Short answer: no!
I took the train from Chicago going to and from New Orleans to attend AGU 2021, and experienced a 6-hour and a 3-hour delay, respectively. Given that there was a tornado that ploughed through the train route, I wasn’t too bothered about it. But I’ve heard several complaints about Amtrak being always late, so I wanted to check the data and see for myself. This analysis is also inspired by a tweet from @douglas_rao https://twitter.com/douglas_rao/status/1469863061494272001
I downloaded 10 years of reported data from https://juckins.net/amtrak_status/archive/html/home.php and explored around. Full analysis can be found here.
Based on the histogram of arrival delays, it looks like my experience is on the extreme side, and that it is more likely for the train to be on-time, or be within an hour of scheduled arrival.
The histogram below shows that despite delays arriving at the other stations along the route, the train is almost always able to make up for lost time and arrive in New Orleans on-time or earlier than scheduled.
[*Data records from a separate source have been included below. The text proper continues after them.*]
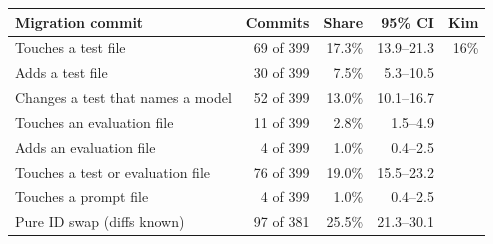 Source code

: \begin{tabular}{lrrrr}
\toprule
Migration commit & Commits & Share & 95\% CI & Kim \\
\midrule
Touches a test file & 69 of 399 & 17.3\% & 13.9--21.3 & 16\% \\
Adds a test file & 30 of 399 & 7.5\% & 5.3--10.5 &  \\
Changes a test that names a model & 52 of 399 & 13.0\% & 10.1--16.7 &  \\
Touches an evaluation file & 11 of 399 & 2.8\% & 1.5--4.9 &  \\
Adds an evaluation file & 4 of 399 & 1.0\% & 0.4--2.5 &  \\
Touches a test or evaluation file & 76 of 399 & 19.0\% & 15.5--23.2 &  \\
Touches a prompt file & 4 of 399 & 1.0\% & 0.4--2.5 &  \\
Pure ID swap (diffs known) & 97 of 381 & 25.5\% & 21.3--30.1 &  \\
\bottomrule
\end{tabular}

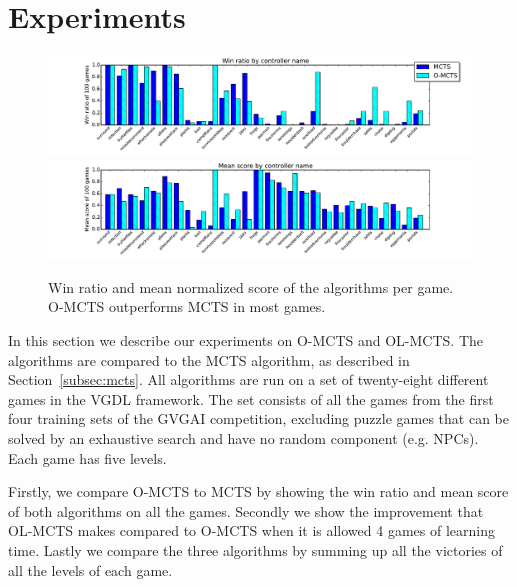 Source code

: \section{Experiments}
\label{sec:experiments}
\begin{figure}
\centering
\includegraphics[width=\textwidth]{includes/wins}
\centering
\includegraphics[width=\textwidth]{includes/scores}
\vspace{-.8cm}
\caption{Win ratio and mean normalized score of the algorithms per game. O-MCTS
outperforms MCTS in most games.}
\label{fig:scores}
\end{figure}

In this section we describe our experiments on O-MCTS and OL-MCTS\@. The
algorithms are compared to the MCTS algorithm, as described in
Section~\ref{subsec:mcts}. All algorithms are run on a set of twenty-eight
different games in the VGDL framework. The set consists of all the games from
the first four training sets of the GVGAI competition, excluding puzzle games
that can be solved by an exhaustive search and have no random component (e.g.
NPCs). Each game has five levels.

Firstly, we compare O-MCTS to MCTS by showing the win ratio and mean score of
both algorithms on all the games. Secondly we show the improvement that OL-MCTS
makes compared to O-MCTS when it is allowed 4 games of learning time. 
Lastly we compare the three algorithms by summing up all the victories of all
the levels of each game.  

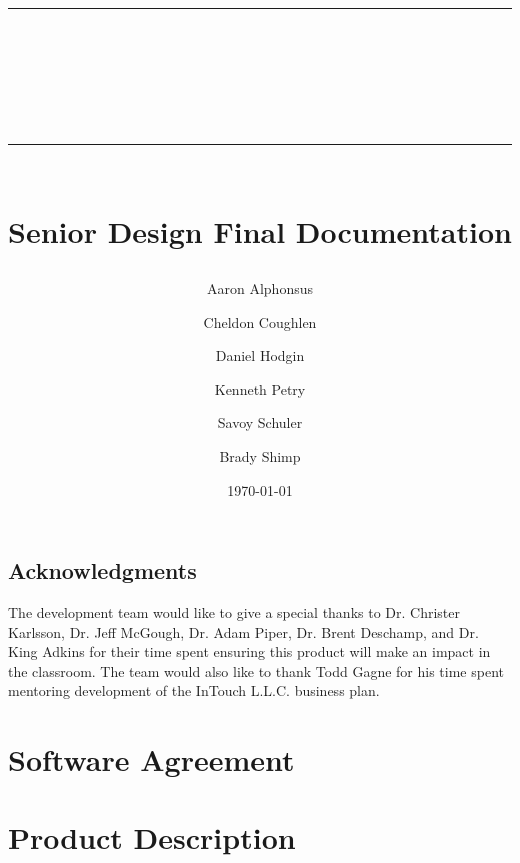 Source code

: \documentclass{book}
\title{{\color{SDColor3} \rule{\linewidth}{0.5mm}}\\[2mm] {\huge \bfseries \color{SDColor3} \teamName}\\[-1mm] {\color{SDColor3}\rule{\linewidth}{0.5mm}} \\  \vfill
{\LARGE \bfseries \color{SDColor4} Senior Design Final Documentation }\\  \vfill 
{\color{SDColor3} \teamName} }
\author
{
	\color{SDColor3} Aaron Alphonsus 
	\and \color{SDColor3} Cheldon Coughlen 
	\and \color{SDColor3} Daniel Hodgin 
	\and \color{SDColor3} Kenneth Petry 
	\and \color{SDColor3} Savoy Schuler
	\and \color{SDColor3} Brady Shimp
}
\date{\color{SDColor3} \today}
\begin{document}
\frontmatter

\maketitle

\vspace*{\fill}

\section*{Acknowledgments}
\label{SpecialThanks}  
The development team would like to give a special thanks to Dr. Christer Karlsson, Dr. Jeff McGough, Dr. Adam Piper, Dr. Brent Deschamp, and Dr. King Adkins for their time spent ensuring this product will make an impact in the classroom.  The team would also like to thank Todd Gagne for his time spent mentoring development of the InTouch L.L.C. business plan. 

\vspace*{\fill}

\tableofcontents
{}
\listoffigures
{}
\listoftables
{}

\mainmatter




\agreement

\chapter{Software Agreement}


\appendix

\chapter{Product Description}






\backmatter
\end{document}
The same thing can be said for the trip back from New Orleans to Chicago:
Comparing arrival times at the Chicago Union Station against the other stations, it looks like the train arrives within an hour of schedule most of the time.
Overall it seems like trains are more likely to arrive on-time than have delays, and if there are delays it would be just about 30 minutes or less.
There is clearly room for improvement, and definitely not comparable to the reliability and speed of the train systems in many other countries, but it is still a reasonable alternative to driving or flying.